Bitcoin has been the big driver for Square's business, and it will be key in determining the path of the stock next year. The price of the cryptocurrency is up 150% this year and has been rising since this month's election. President Trump hasn't exactly been a supporter of digital currencies, although he also hasn't been able to stop their growing popularity this year either.
It's unclear how Biden's policies may affect the market for bitcoin (and like with Trump, perhaps they won't at all), but crypto traders don't appear to be concerned with the change in leadership as they have been buying up bitcoin since the election. If the popularity of digital currencies continues to rise, Square could be a big benefactor, and its stock will likely build off the success it's achieved in recent years.
3. Tesla
One of the hottest stocks of 2020 has undoubtedly is electric vehicle (EV) manufacturer, Tesla. Not only are its number of deliveries up, but the company is no longer unprofitable and sports a bottom line that's been in the black for five straight periods. The company's stock is finally going to join the S&P 500 Index in December.

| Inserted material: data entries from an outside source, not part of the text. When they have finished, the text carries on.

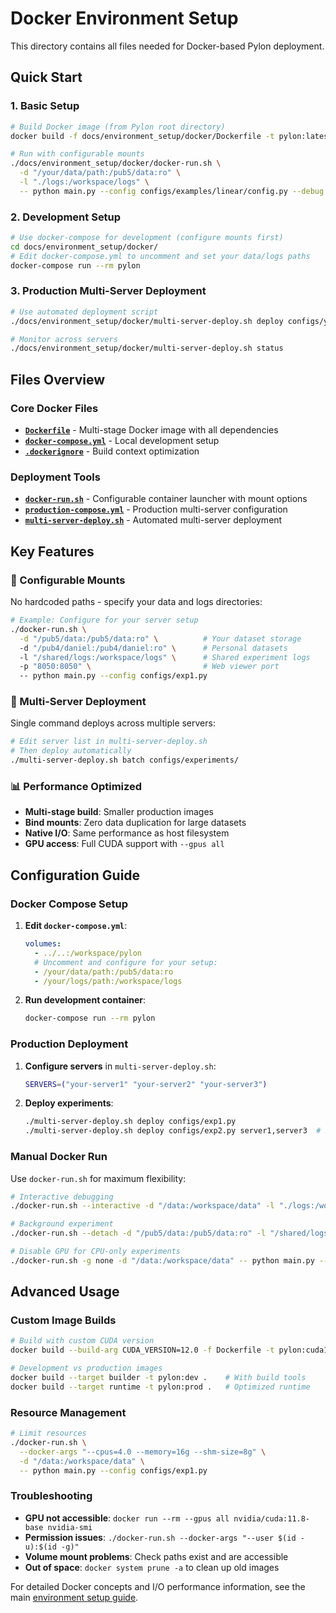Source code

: # Docker Environment Setup

This directory contains all files needed for Docker-based Pylon deployment.

## Quick Start

### 1. Basic Setup
```bash
# Build Docker image (from Pylon root directory)
docker build -f docs/environment_setup/docker/Dockerfile -t pylon:latest .

# Run with configurable mounts
./docs/environment_setup/docker/docker-run.sh \
  -d "/your/data/path:/pub5/data:ro" \
  -l "./logs:/workspace/logs" \
  -- python main.py --config configs/examples/linear/config.py --debug
```

### 2. Development Setup
```bash
# Use docker-compose for development (configure mounts first)
cd docs/environment_setup/docker/
# Edit docker-compose.yml to uncomment and set your data/logs paths
docker-compose run --rm pylon
```

### 3. Production Multi-Server Deployment
```bash
# Use automated deployment script
./docs/environment_setup/docker/multi-server-deploy.sh deploy configs/your_experiment.py

# Monitor across servers
./docs/environment_setup/docker/multi-server-deploy.sh status
```

## Files Overview

### Core Docker Files
- **[`Dockerfile`](Dockerfile)** - Multi-stage Docker image with all dependencies
- **[`docker-compose.yml`](docker-compose.yml)** - Local development setup
- **[`.dockerignore`](.dockerignore)** - Build context optimization

### Deployment Tools
- **[`docker-run.sh`](docker-run.sh)** - Configurable container launcher with mount options
- **[`production-compose.yml`](production-compose.yml)** - Production multi-server configuration
- **[`multi-server-deploy.sh`](multi-server-deploy.sh)** - Automated multi-server deployment

## Key Features

### 🔧 Configurable Mounts
No hardcoded paths - specify your data and logs directories:

```bash
# Example: Configure for your server setup
./docker-run.sh \
  -d "/pub5/data:/pub5/data:ro" \          # Your dataset storage
  -d "/pub4/daniel:/pub4/daniel:ro" \      # Personal datasets  
  -l "/shared/logs:/workspace/logs" \      # Shared experiment logs
  -p "8050:8050" \                         # Web viewer port
  -- python main.py --config configs/exp1.py
```

### 🚀 Multi-Server Deployment
Single command deploys across multiple servers:

```bash
# Edit server list in multi-server-deploy.sh
# Then deploy automatically
./multi-server-deploy.sh batch configs/experiments/
```

### 📊 Performance Optimized
- **Multi-stage build**: Smaller production images
- **Bind mounts**: Zero data duplication for large datasets
- **Native I/O**: Same performance as host filesystem
- **GPU access**: Full CUDA support with `--gpus all`

## Configuration Guide

### Docker Compose Setup
1. **Edit `docker-compose.yml`**:
   ```yaml
   volumes:
     - ../..:/workspace/pylon
     # Uncomment and configure for your setup:
     - /your/data/path:/pub5/data:ro
     - /your/logs/path:/workspace/logs
   ```

2. **Run development container**:
   ```bash
   docker-compose run --rm pylon
   ```

### Production Deployment
1. **Configure servers** in `multi-server-deploy.sh`:
   ```bash
   SERVERS=("your-server1" "your-server2" "your-server3")
   ```

2. **Deploy experiments**:
   ```bash
   ./multi-server-deploy.sh deploy configs/exp1.py
   ./multi-server-deploy.sh deploy configs/exp2.py server1,server3  # Specific servers
   ```

### Manual Docker Run
Use `docker-run.sh` for maximum flexibility:

```bash
# Interactive debugging
./docker-run.sh --interactive -d "/data:/workspace/data" -l "./logs:/workspace/logs"

# Background experiment
./docker-run.sh --detach -d "/pub5/data:/pub5/data:ro" -l "/shared/logs:/workspace/logs" -- python main.py --config configs/exp1.py

# Disable GPU for CPU-only experiments
./docker-run.sh -g none -d "/data:/workspace/data" -- python main.py --config configs/cpu_exp.py
```

## Advanced Usage

### Custom Image Builds
```bash
# Build with custom CUDA version
docker build --build-arg CUDA_VERSION=12.0 -f Dockerfile -t pylon:cuda12 .

# Development vs production images
docker build --target builder -t pylon:dev .    # With build tools
docker build --target runtime -t pylon:prod .   # Optimized runtime
```

### Resource Management
```bash
# Limit resources
./docker-run.sh \
  --docker-args "--cpus=4.0 --memory=16g --shm-size=8g" \
  -d "/data:/workspace/data" \
  -- python main.py --config configs/exp1.py
```

### Troubleshooting
- **GPU not accessible**: `docker run --rm --gpus all nvidia/cuda:11.8-base nvidia-smi`
- **Permission issues**: `./docker-run.sh --docker-args "--user $(id -u):$(id -g)"`
- **Volume mount problems**: Check paths exist and are accessible
- **Out of space**: `docker system prune -a` to clean up old images

For detailed Docker concepts and I/O performance information, see the main [environment setup guide](../README.md).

Vehicle deliveries during the period ending Sep. 30 totaled 139,593, which was a year-over-year increase of 44% while its production numbers of 145,036 were up 51% from the same quarter last year. Even during the pandemic, Tesla's done a remarkable job of growing. Its year-to-date revenue of $20.8 billion is 21% higher than the $17.2 billion that Tesla brought in during the same period last year. But that's still a drop in the bucket compared to Ford Motor which has posted $106.9 billion in auto sales thus far in 2020, up 29% year over year. General Motors hasn't had as great of a year with its sales down 20% over the same period, but its year-to-date automotive revenue of $74.6 billion is still more than triple Tesla's top line. The cutting edge tech company still has a long way to go to find itself competing with the sales of long-time industry leaders.
But with improved results this year, investors have been bullish on Tesla's stock; the automaker's share price has risen more than 580% in 2020. Under Biden, Tesla looks to be an even surer buy. The new president will be focused on cleaner energy, plans to create new jobs in the auto industry, to hopes to "position America to be the global leader in the manufacture of electric vehicles."